Listed records ::
____
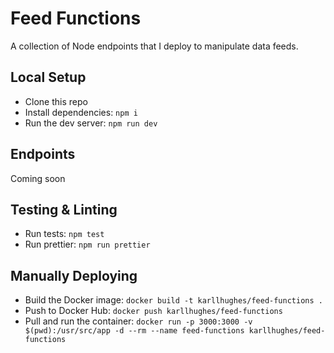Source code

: # Feed Functions

A collection of Node endpoints that I deploy to manipulate data feeds.


## Local Setup

- Clone this repo
- Install dependencies: `npm i`
- Run the dev server: `npm run dev`


## Endpoints

Coming soon


## Testing & Linting

- Run tests: `npm test`
- Run prettier: `npm run prettier`


## Manually Deploying

- Build the Docker image: `docker build -t karllhughes/feed-functions .`
- Push to Docker Hub: `docker push karllhughes/feed-functions`
- Pull and run the container: `docker run -p 3000:3000 -v $(pwd):/usr/src/app -d --rm --name feed-functions karllhughes/feed-functions`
____
What to produce ::
What lines hold the string "karllhughes"? Pick them out of the data.

Answer box ::
- Build the Docker image: `docker build -t karllhughes/feed-functions .`
- Push to Docker Hub: `docker push karllhughes/feed-functions`
- Pull and run the container: `docker run -p 3000:3000 -v $(pwd):/usr/src/app -d --rm --name feed-functions karllhughes/feed-functions`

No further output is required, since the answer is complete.